Imagine someone has a hip replacement in Ontario, spends two weeks in hospital, and is then transferred directly to a convalescent hospital to keep recovering and rebuild strength for that same condition. Because the admission follows immediately after the qualifying hospital stay, the extended health plan reimburses a percentage of the daily convalescent room-and-board rate above the ward level, up to the plan's day limit for the calendar year, while provincial health coverage handles the basic ward charges.

What to Watch For:

Watch the qualifying conditions closely, because not every facility or stay counts. Institutions for rest, for the aged, for custodial care, or for the care of conditions such as mental illness do not qualify unless they fully meet the definition. Some insurers, such as Canada Life, cover convalescent care in a nursing home only when the accommodation is approved before care begins, and the facility must not be one established primarily as a residence for senior citizens or for personal rather than medical care. If your benefit also covers home care after discharge, that care generally must take place within 90 days of your discharge date, though those days do not need to be consecutive.

Related Terms

Calendar Year

The calendar year defines a benefit period that runs from January 1 to December 31. Many annual maximums, deductibles, and claim resets follow this schedule.
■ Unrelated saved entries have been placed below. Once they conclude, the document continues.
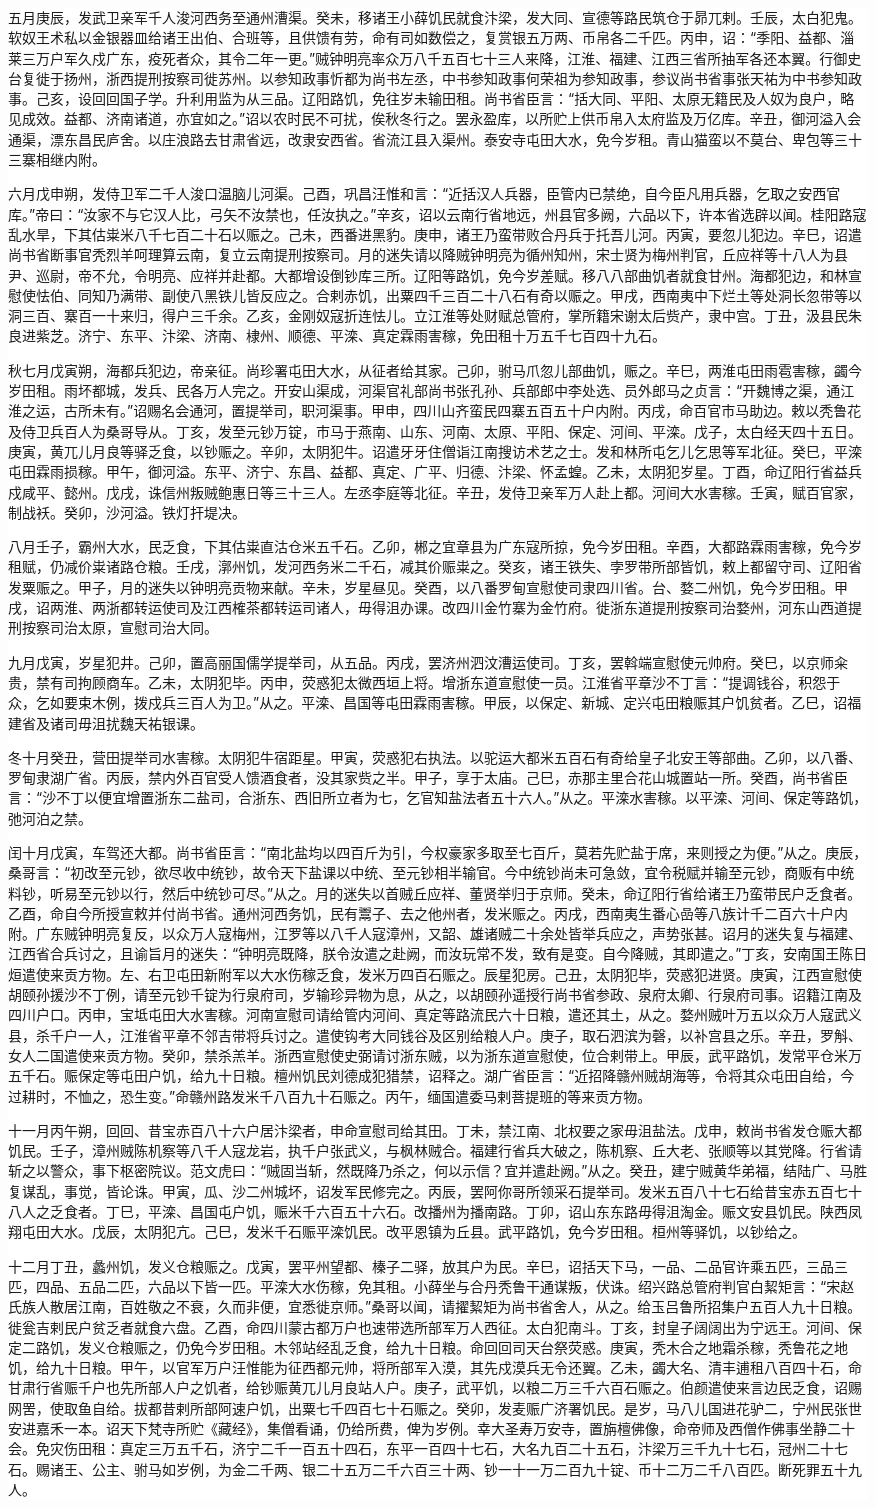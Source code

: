 五月庚辰，发武卫亲军千人浚河西务至通州漕渠。癸未，移诸王小薛饥民就食汴梁，发大同、宣德等路民筑仓于昴兀剌。壬辰，太白犯鬼。软奴王术私以金银器皿给诸王出伯、合班等，且供馈有劳，命有司如数偿之，复赏银五万两、币帛各二千匹。丙申，诏：“季阳、益都、淄莱三万户军久戍广东，疫死者众，其令二年一更。”贼钟明亮率众万八千五百七十三人来降，江淮、福建、江西三省所抽军各还本翼。行御史台复徙于扬州，浙西提刑按察司徙苏州。以参知政事忻都为尚书左丞，中书参知政事何荣祖为参知政事，参议尚书省事张天祐为中书参知政事。己亥，设回回国子学。升利用监为从三品。辽阳路饥，免往岁未输田租。尚书省臣言：“括大同、平阳、太原无籍民及人奴为良户，略见成效。益都、济南诸道，亦宜如之。”诏以农时民不可扰，俟秋冬行之。罢永盈库，以所贮上供币帛入太府监及万亿库。辛丑，御河溢入会通渠，漂东昌民庐舍。以庄浪路去甘肃省远，改隶安西省。省流江县入渠州。泰安寺屯田大水，免今岁租。青山猫蛮以不莫台、卑包等三十三寨相继内附。

六月戊申朔，发侍卫军二千人浚口温脑儿河渠。己酉，巩昌汪惟和言：“近括汉人兵器，臣管内已禁绝，自今臣凡用兵器，乞取之安西官库。”帝曰：“汝家不与它汉人比，弓矢不汝禁也，任汝执之。”辛亥，诏以云南行省地远，州县官多阙，六品以下，许本省选辟以闻。桂阳路寇乱水旱，下其估粜米八千七百二十石以赈之。己未，西番进黑豹。庚申，诸王乃蛮带败合丹兵于托吾儿河。丙寅，要忽儿犯边。辛巳，诏遣尚书省断事官秃烈羊呵理算云南，复立云南提刑按察司。月的迷失请以降贼钟明亮为循州知州，宋士贤为梅州判官，丘应祥等十八人为县尹、巡尉，帝不允，令明亮、应祥并赴都。大都增设倒钞库三所。辽阳等路饥，免今岁差赋。移八八部曲饥者就食甘州。海都犯边，和林宣慰使怯伯、同知乃满带、副使八黑铁儿皆反应之。合剌赤饥，出粟四千三百二十八石有奇以赈之。甲戌，西南夷中下烂土等处洞长忽带等以洞三百、寨百一十来归，得户三千余。乙亥，金刚奴寇折连怯儿。立江淮等处财赋总管府，掌所籍宋谢太后赀产，隶中宫。丁丑，汲县民朱良进紫芝。济宁、东平、汴梁、济南、棣州、顺德、平滦、真定霖雨害稼，免田租十万五千七百四十九石。

秋七月戊寅朔，海都兵犯边，帝亲征。尚珍署屯田大水，从征者给其家。己卯，驸马爪忽儿部曲饥，赈之。辛巳，两淮屯田雨雹害稼，蠲今岁田租。雨坏都城，发兵、民各万人完之。开安山渠成，河渠官礼部尚书张孔孙、兵部郎中李处选、员外郎马之贞言：“开魏博之渠，通江淮之运，古所未有。”诏赐名会通河，置提举司，职河渠事。甲申，四川山齐蛮民四寨五百五十户内附。丙戌，命百官市马助边。敕以秃鲁花及侍卫兵百人为桑哥导从。丁亥，发至元钞万锭，市马于燕南、山东、河南、太原、平阳、保定、河间、平滦。戊子，太白经天四十五日。庚寅，黄兀儿月良等驿乏食，以钞赈之。辛卯，太阴犯牛。诏遣牙牙住僧诣江南搜访术艺之士。发和林所屯乞儿乞思等军北征。癸巳，平滦屯田霖雨损稼。甲午，御河溢。东平、济宁、东昌、益都、真定、广平、归德、汴梁、怀孟蝗。乙未，太阴犯岁星。丁酉，命辽阳行省益兵戍咸平、懿州。戊戌，诛信州叛贼鲍惠日等三十三人。左丞李庭等北征。辛丑，发侍卫亲军万人赴上都。河间大水害稼。壬寅，赋百官家，制战袄。癸卯，沙河溢。铁灯扞堤决。

八月壬子，霸州大水，民乏食，下其估粜直沽仓米五千石。乙卯，郴之宜章县为广东寇所掠，免今岁田租。辛酉，大都路霖雨害稼，免今岁租赋，仍减价粜诸路仓粮。壬戌，漷州饥，发河西务米二千石，减其价赈粜之。癸亥，诸王铁失、孛罗带所部皆饥，敕上都留守司、辽阳省发粟赈之。甲子，月的迷失以钟明亮贡物来献。辛未，岁星昼见。癸酉，以八番罗甸宣慰使司隶四川省。台、婺二州饥，免今岁田租。甲戌，诏两淮、两浙都转运使司及江西榷茶都转运司诸人，毋得沮办课。改四川金竹寨为金竹府。徙浙东道提刑按察司治婺州，河东山西道提刑按察司治太原，宣慰司治大同。

九月戊寅，岁星犯井。己卯，置高丽国儒学提举司，从五品。丙戌，罢济州泗汶漕运使司。丁亥，罢斡端宣慰使元帅府。癸巳，以京师籴贵，禁有司拘顾商车。乙未，太阴犯毕。丙申，荧惑犯太微西垣上将。增浙东道宣慰使一员。江淮省平章沙不丁言：“提调钱谷，积怨于众，乞如要束木例，拨戍兵三百人为卫。”从之。平滦、昌国等屯田霖雨害稼。甲辰，以保定、新城、定兴屯田粮赈其户饥贫者。乙巳，诏福建省及诸司毋沮扰魏天祐银课。

冬十月癸丑，营田提举司水害稼。太阴犯牛宿距星。甲寅，荧惑犯右执法。以驼运大都米五百石有奇给皇子北安王等部曲。乙卯，以八番、罗甸隶湖广省。丙辰，禁内外百官受人馈酒食者，没其家赀之半。甲子，享于太庙。己巳，赤那主里合花山城置站一所。癸酉，尚书省臣言：“沙不丁以便宜增置浙东二盐司，合浙东、西旧所立者为七，乞官知盐法者五十六人。”从之。平滦水害稼。以平滦、河间、保定等路饥，弛河泊之禁。

闰十月戊寅，车驾还大都。尚书省臣言：“南北盐均以四百斤为引，今权豪家多取至七百斤，莫若先贮盐于席，来则授之为便。”从之。庚辰，桑哥言：“初改至元钞，欲尽收中统钞，故令天下盐课以中统、至元钞相半输官。今中统钞尚未可急敛，宜令税赋并输至元钞，商贩有中统料钞，听易至元钞以行，然后中统钞可尽。”从之。月的迷失以首贼丘应祥、董贤举归于京师。癸未，命辽阳行省给诸王乃蛮带民户乏食者。乙酉，命自今所授宣敕并付尚书省。通州河西务饥，民有鬻子、去之他州者，发米赈之。丙戌，西南夷生番心嵒等八族计千二百六十户内附。广东贼钟明亮复反，以众万人寇梅州，江罗等以八千人寇漳州，又韶、雄诸贼二十余处皆举兵应之，声势张甚。诏月的迷失复与福建、江西省合兵讨之，且谕旨月的迷失：“钟明亮既降，朕令汝遣之赴阙，而汝玩常不发，致有是变。自今降贼，其即遣之。”丁亥，安南国王陈日烜遣使来贡方物。左、右卫屯田新附军以大水伤稼乏食，发米万四百石赈之。辰星犯房。己丑，太阴犯毕，荧惑犯进贤。庚寅，江西宣慰使胡颐孙援沙不丁例，请至元钞千锭为行泉府司，岁输珍异物为息，从之，以胡颐孙遥授行尚书省参政、泉府太卿、行泉府司事。诏籍江南及四川户口。丙申，宝坻屯田大水害稼。河南宣慰司请给管内河间、真定等路流民六十日粮，遣还其土，从之。婺州贼叶万五以众万人寇武义县，杀千户一人，江淮省平章不邻吉带将兵讨之。遣使钩考大同钱谷及区别给粮人户。庚子，取石泗滨为磬，以补宫县之乐。辛丑，罗斛、女人二国遣使来贡方物。癸卯，禁杀羔羊。浙西宣慰使史弼请讨浙东贼，以为浙东道宣慰使，位合剌带上。甲辰，武平路饥，发常平仓米万五千石。赈保定等屯田户饥，给九十日粮。檀州饥民刘德成犯猎禁，诏释之。湖广省臣言：“近招降赣州贼胡海等，令将其众屯田自给，今过耕时，不恤之，恐生变。”命赣州路发米千八百九十石赈之。丙午，缅国遣委马剌菩提班的等来贡方物。

十一月丙午朔，回回、昔宝赤百八十六户居汴梁者，申命宣慰司给其田。丁未，禁江南、北权要之家毋沮盐法。戊申，敕尚书省发仓赈大都饥民。壬子，漳州贼陈机察等八千人寇龙岩，执千户张武义，与枫林贼合。福建行省兵大破之，陈机察、丘大老、张顺等以其党降。行省请斩之以警众，事下枢密院议。范文虎曰：“贼固当斩，然既降乃杀之，何以示信？宜并遣赴阙。”从之。癸丑，建宁贼黄华弟福，结陆广、马胜复谋乱，事觉，皆论诛。甲寅，瓜、沙二州城坏，诏发军民修完之。丙辰，罢阿你哥所领采石提举司。发米五百八十七石给昔宝赤五百七十八人之乏食者。丁巳，平滦、昌国屯户饥，赈米千六百五十六石。改播州为播南路。丁卯，诏山东东路毋得沮淘金。赈文安县饥民。陕西凤翔屯田大水。戊辰，太阴犯亢。己巳，发米千石赈平滦饥民。改平恩镇为丘县。武平路饥，免今岁田租。桓州等驿饥，以钞给之。

十二月丁丑，蠡州饥，发义仓粮赈之。戊寅，罢平州望都、榛子二驿，放其户为民。辛巳，诏括天下马，一品、二品官许乘五匹，三品三匹，四品、五品二匹，六品以下皆一匹。平滦大水伤稼，免其租。小薛坐与合丹秃鲁干通谋叛，伏诛。绍兴路总管府判官白絜矩言：“宋赵氏族人散居江南，百姓敬之不衰，久而非便，宜悉徙京师。”桑哥以闻，请擢絜矩为尚书省舍人，从之。给玉吕鲁所招集户五百人九十日粮。徙瓮吉剌民户贫乏者就食六盘。乙酉，命四川蒙古都万户也速带选所部军万人西征。太白犯南斗。丁亥，封皇子阔阔出为宁远王。河间、保定二路饥，发义仓粮赈之，仍免今岁田租。木邻站经乱乏食，给九十日粮。命回回司天台祭荧惑。庚寅，秃木合之地霜杀稼，秃鲁花之地饥，给九十日粮。甲午，以官军万户汪惟能为征西都元帅，将所部军入漠，其先戍漠兵无令还翼。乙未，蠲大名、清丰逋租八百四十石，命甘肃行省赈千户也先所部人户之饥者，给钞赈黄兀儿月良站人户。庚子，武平饥，以粮二万三千六百石赈之。伯颜遣使来言边民乏食，诏赐网罟，使取鱼自给。拔都昔剌所部阿速户饥，出粟七千四百七十石赈之。癸卯，发麦赈广济署饥民。是岁，马八儿国进花驴二，宁州民张世安进嘉禾一本。诏天下梵寺所贮《藏经》，集僧看诵，仍给所费，俾为岁例。幸大圣寿万安寺，置旃檀佛像，命帝师及西僧作佛事坐静二十会。免灾伤田租：真定三万五千石，济宁二千一百五十四石，东平一百四十七石，大名九百二十五石，汴梁万三千九十七石，冠州二十七石。赐诸王、公主、驸马如岁例，为金二千两、银二十五万二千六百三十两、钞一十一万二百九十锭、币十二万二千八百匹。断死罪五十九人。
It provides a consistent framework across most insurers and simplifies tax reporting for medical expenses.

Contract Expiry Date

The contract expiry date is the final date on which an insurance policy or agreement remains in effect unless it is renewed or extended. It marks the end of the policy’s coverage period and defines when the insurer’s obligation to pay benefits or accept claims under the existing terms stops. After this date, the policyholder must renew the contract, convert it to a new plan, or allow it to lapse if coverage is no longer needed.

Coverage / Benefit

Coverage, sometimes referred to as a benefit, is the range of health or dental services, supplies, or treatments that your insurance plan agrees to pay for under its terms and conditions. Each benefit represents a category of care, such as prescription drugs, dental services, vision care, or paramedical treatments.

Claimant

A claimant is the person who submits a request for reimbursement or payment under an insurance policy. In health and dental insurance, the claimant is usually the insured individual who received the service, such as a medical treatment, prescription, or dental procedure. However, a claimant can also be a parent, spouse, or legal guardian submitting a claim on behalf of a covered dependent.

Coordination of Benefits

Coordination of benefits (COB) is the process used by insurance companies to determine the order in which multiple plans will pay for the same claim when a person is covered under more than one policy. The goal is to ensure that combined reimbursements do not exceed 100 percent of the eligible expense, while allowing the insured to receive the maximum possible coverage across all plans.